**WORK TO COMPLETE**: Within the listing below, filter for "BARPA" and copy every matching line.

**RECORDS**:

=== Begin Enclosure ===

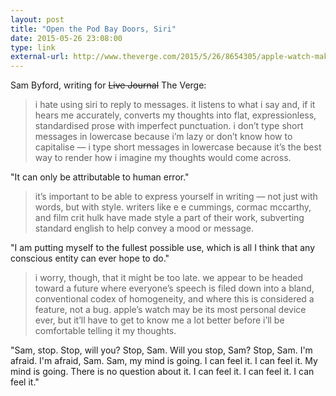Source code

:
 ```yaml
---
layout: post
title: "Open the Pod Bay Doors, Siri"
date: 2015-05-26 23:08:00
type: link
external-url: http://www.theverge.com/2015/5/26/8654305/apple-watch-makes-me-talk-like-everyone-else
---
```


Sam Byford, writing for <strike>Live Journal</strike> The Verge:

> i hate using siri to reply to messages. it listens to what i say and, if it hears me accurately, converts my thoughts into flat, expressionless, standardised prose with imperfect punctuation. i don’t type short messages in lowercase because i’m lazy or don’t know how to capitalise — i type short messages in lowercase because it’s the best way to render how i imagine my thoughts would come across.

"It can only be attributable to human error."

>it’s important to be able to express yourself in writing — not just with words, but with style. writers like e e cummings, cormac mccarthy, and film crit hulk have made style a part of their work, subverting standard english to help convey a mood or message. 

"I am putting myself to the fullest possible use, which is all I think that any conscious entity can ever hope to do."

>i worry, though, that it might be too late. we appear to be headed toward a future where everyone’s speech is filed down into a bland, conventional codex of homogeneity, and where this is considered a feature, not a bug. apple’s watch may be its most personal device ever, but it’ll have to get to know me a lot better before i’ll be comfortable telling it my thoughts.

"Sam, stop. Stop, will you? Stop, Sam. Will you stop, Sam? Stop, Sam. I'm afraid. I'm afraid, Sam. Sam, my mind is going. I can feel it. I can feel it. My mind is going. There is no question about it. I can feel it. I can feel it. I can feel it."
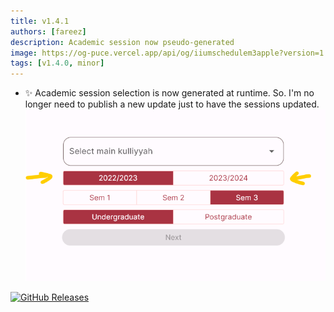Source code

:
 ```yaml
---
title: v1.4.1
authors: [fareez]
description: Academic session now pseudo-generated
image: https://og-puce.vercel.app/api/og/iiumschedulem3apple?version=1.4.1
tags: [v1.4.0, minor]
---
```


- :sparkles: Academic session selection is now generated at runtime. So. I'm no longer need to publish a new
update just to have the sessions updated.
![img.png](img.png)

[![GitHub Releases](https://img.shields.io/badge/view%20on%20github-%23121011.svg?style=for-the-badge&logo=github&logoColor=white)](https://github.com/iqfareez/iium_schedule/releases/tag/1.4.1%2B40)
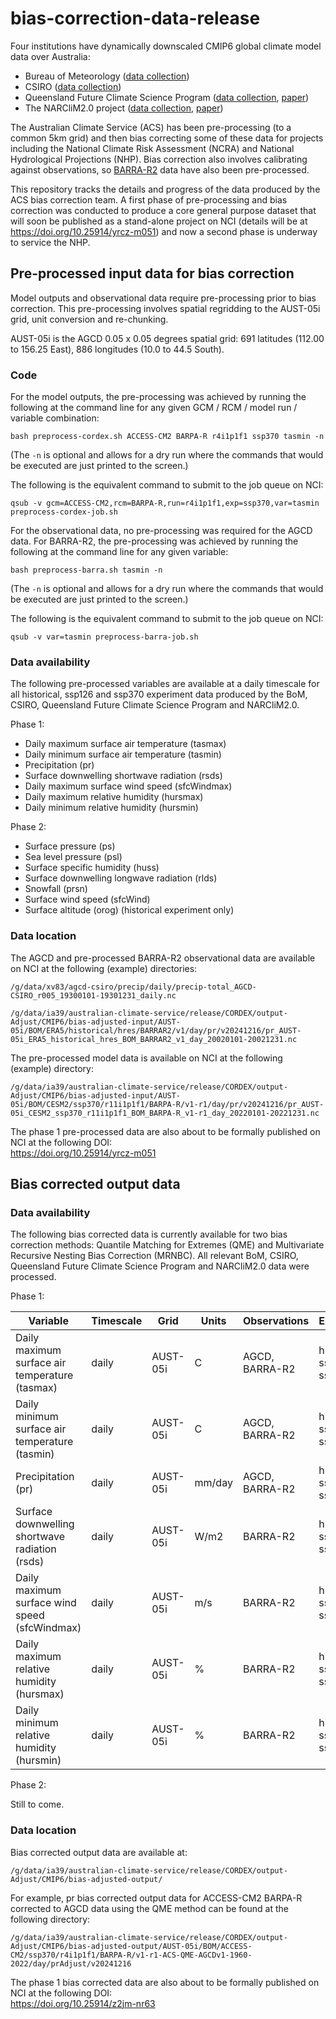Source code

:# bias-correction-data-release

Four institutions have dynamically downscaled CMIP6 global climate model data over Australia: 
- Bureau of Meteorology ([data collection](https://dx.doi.org/10.25914/z1x6-dq28))
- CSIRO ([data collection](https://dx.doi.org/10.25914/rd73-4m38)) 
- Queensland Future Climate Science Program
  ([data collection](https://dx.doi.org/10.25914/8fve-1910), [paper](https://doi.org/10.1029/2023EF003548))
- The NARCliM2.0 project
  ([data collection](https://dx.doi.org/10.25914/resv-vj43), [paper](https://dx.doi.org/10.5194/gmd-2024-87))

The Australian Climate Service (ACS) has been pre-processing (to a common 5km grid)
and then bias correcting some of these data for projects including the
National Climate Risk Assessment (NCRA) and National Hydrological Projections (NHP).
Bias correction also involves calibrating against observations,
so [BARRA-R2](https://dx.doi.org/10.25914/90rq-d839) data have also been pre-processed.

This repository tracks the details and progress of the data produced by the ACS bias correction team.
A first phase of pre-processing and bias correction was conducted to produce a core general purpose dataset
that will soon be published as a stand-alone project on NCI (details will be at https://doi.org/10.25914/yrcz-m051)
and now a second phase is underway to service the NHP.


## Pre-processed input data for bias correction

Model outputs and observational data require pre-processing prior to bias correction.
This pre-processing involves spatial regridding to the AUST-05i grid, unit conversion and re-chunking.

AUST-05i is the AGCD 0.05 x 0.05 degrees spatial grid:
691 latitudes (112.00 to 156.25 East), 886 longitudes (10.0 to 44.5 South). 

### Code

For the model outputs,
the pre-processing was achieved by running the following at the command line
for any given GCM / RCM / model run / variable combination:

```
bash preprocess-cordex.sh ACCESS-CM2 BARPA-R r4i1p1f1 ssp370 tasmin -n
```
(The `-n` is optional and allows for a dry run where the commands
that would be executed are just printed to the screen.)

The following is the equivalent command to submit to the job queue on NCI:

```
qsub -v gcm=ACCESS-CM2,rcm=BARPA-R,run=r4i1p1f1,exp=ssp370,var=tasmin preprocess-cordex-job.sh
```

For the observational data,
no pre-processing was required for the AGCD data.
For BARRA-R2,
the pre-processing was achieved by running the following at the command line
for any given variable:
```
bash preprocess-barra.sh tasmin -n
```
(The `-n` is optional and allows for a dry run where the commands
that would be executed are just printed to the screen.)

The following is the equivalent command to submit to the job queue on NCI:

```
qsub -v var=tasmin preprocess-barra-job.sh
```

### Data availability

The following pre-processed variables are available at a daily timescale
for all historical, ssp126 and ssp370 experiment data
produced by the BoM, CSIRO, Queensland Future Climate Science Program and
NARCliM2.0.

Phase 1:
- Daily maximum surface air temperature (tasmax)
- Daily minimum surface air temperature (tasmin)
- Precipitation (pr)
- Surface downwelling shortwave radiation (rsds)
- Daily maximum surface wind speed (sfcWindmax)
- Daily maximum relative humidity (hursmax)
- Daily minimum relative humidity (hursmin)

Phase 2:
- Surface pressure (ps)
- Sea level pressure (psl)
- Surface specific humidity (huss)
- Surface downwelling longwave radiation (rlds)
- Snowfall (prsn)
- Surface wind speed (sfcWind)
- Surface altitude (orog) (historical experiment only)

### Data location

The AGCD and pre-processed BARRA-R2 observational data 
are available on NCI at the following (example) directories:
```
/g/data/xv83/agcd-csiro/precip/daily/precip-total_AGCD-CSIRO_r005_19300101-19301231_daily.nc

/g/data/ia39/australian-climate-service/release/CORDEX/output-Adjust/CMIP6/bias-adjusted-input/AUST-05i/BOM/ERA5/historical/hres/BARRAR2/v1/day/pr/v20241216/pr_AUST-05i_ERA5_historical_hres_BOM_BARRAR2_v1_day_20020101-20021231.nc
```

The pre-processed model data is available on NCI at the following (example) directory:
```
/g/data/ia39/australian-climate-service/release/CORDEX/output-Adjust/CMIP6/bias-adjusted-input/AUST-05i/BOM/CESM2/ssp370/r11i1p1f1/BARPA-R/v1-r1/day/pr/v20241216/pr_AUST-05i_CESM2_ssp370_r11i1p1f1_BOM_BARPA-R_v1-r1_day_20220101-20221231.nc
```

The phase 1 pre-processed data are also about to be formally published on NCI at the following DOI:  
https://doi.org/10.25914/yrcz-m051


## Bias corrected output data

### Data availability

The following bias corrected data is currently available for two bias correction methods:
Quantile Matching for Extremes (QME) and Multivariate Recursive Nesting Bias Correction (MRNBC).
All relevant BoM, CSIRO, Queensland Future Climate Science Program and NARCliM2.0 data were processed.

Phase 1:

| Variable | Timescale | Grid | Units | Observations | Experiments |
| ---      | ---       | ---  | ---   | ---          | ---         |
| Daily maximum surface air temperature (tasmax) | daily | AUST-05i | C | AGCD, BARRA-R2 | historical, ssp126, ssp370 |
| Daily minimum surface air temperature (tasmin) | daily | AUST-05i | C | AGCD, BARRA-R2 | historical, ssp126, ssp370 |
| Precipitation (pr) | daily | AUST-05i | mm/day | AGCD, BARRA-R2 | historical, ssp126, ssp370 |
| Surface downwelling shortwave radiation (rsds) | daily | AUST-05i | W/m2 | BARRA-R2 | historical, ssp126, ssp370 |
| Daily maximum surface wind speed (sfcWindmax) | daily | AUST-05i | m/s | BARRA-R2 | historical, ssp126, ssp370 |
| Daily maximum relative humidity (hursmax) | daily | AUST-05i | % | BARRA-R2 | historical, ssp126, ssp370 |
| Daily minimum relative humidity (hursmin) | daily | AUST-05i | % | BARRA-R2 | historical, ssp126, ssp370 |

Phase 2:

Still to come.

### Data location

Bias corrected output data are available at:
```
/g/data/ia39/australian-climate-service/release/CORDEX/output-Adjust/CMIP6/bias-adjusted-output/
```

For example, pr bias corrected output data for ACCESS-CM2 BARPA-R corrected to AGCD data using the QME method can be found at the following directory:
```
/g/data/ia39/australian-climate-service/release/CORDEX/output-Adjust/CMIP6/bias-adjusted-output/AUST-05i/BOM/ACCESS-CM2/ssp370/r4i1p1f1/BARPA-R/v1-r1-ACS-QME-AGCDv1-1960-2022/day/prAdjust/v20241216
```

The phase 1 bias corrected data are also about to be formally published on NCI at the following DOI:  
https://doi.org/10.25914/z2jm-nr63
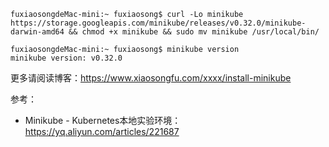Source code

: 
```
fuxiaosongdeMac-mini:~ fuxiaosong$ curl -Lo minikube https://storage.googleapis.com/minikube/releases/v0.32.0/minikube-darwin-amd64 && chmod +x minikube && sudo mv minikube /usr/local/bin/

fuxiaosongdeMac-mini:~ fuxiaosong$ minikube version
minikube version: v0.32.0
```

更多请阅读博客：https://www.xiaosongfu.com/xxxx/install-minikube

参考：
* Minikube - Kubernetes本地实验环境：https://yq.aliyun.com/articles/221687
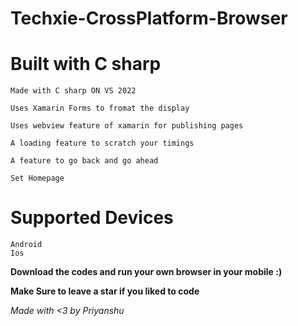 # Techxie-CrossPlatform-Browser
# Built with C sharp
```
Made with C sharp ON VS 2022

Uses Xamarin Forms to fromat the display

Uses webview feature of xamarin for publishing pages

A loading feature to scratch your timings

A feature to go back and go ahead

Set Homepage
``` 
# Supported Devices 
```
Android 
Ios
```

**Download the codes and run your own browser in your mobile :)**

**Make Sure to leave a star if you liked to code**

*Made with <3 by Priyanshu*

=== End Enclosure ===

**RESPONSE**:
bash preprocess-cordex.sh ACCESS-CM2 BARPA-R r4i1p1f1 ssp370 tasmin -n
qsub -v gcm=ACCESS-CM2,rcm=BARPA-R,run=r4i1p1f1,exp=ssp370,var=tasmin preprocess-cordex-job.sh
/g/data/ia39/australian-climate-service/release/CORDEX/output-Adjust/CMIP6/bias-adjusted-input/AUST-05i/BOM/CESM2/ssp370/r11i1p1f1/BARPA-R/v1-r1/day/pr/v20241216/pr_AUST-05i_CESM2_ssp370_r11i1p1f1_BOM_BARPA-R_v1-r1_day_20220101-20221231.nc
For example, pr bias corrected output data for ACCESS-CM2 BARPA-R corrected to AGCD data using the QME method can be found at the following directory:
/g/data/ia39/australian-climate-service/release/CORDEX/output-Adjust/CMIP6/bias-adjusted-output/AUST-05i/BOM/ACCESS-CM2/ssp370/r4i1p1f1/BARPA-R/v1-r1-ACS-QME-AGCDv1-1960-2022/day/prAdjust/v20241216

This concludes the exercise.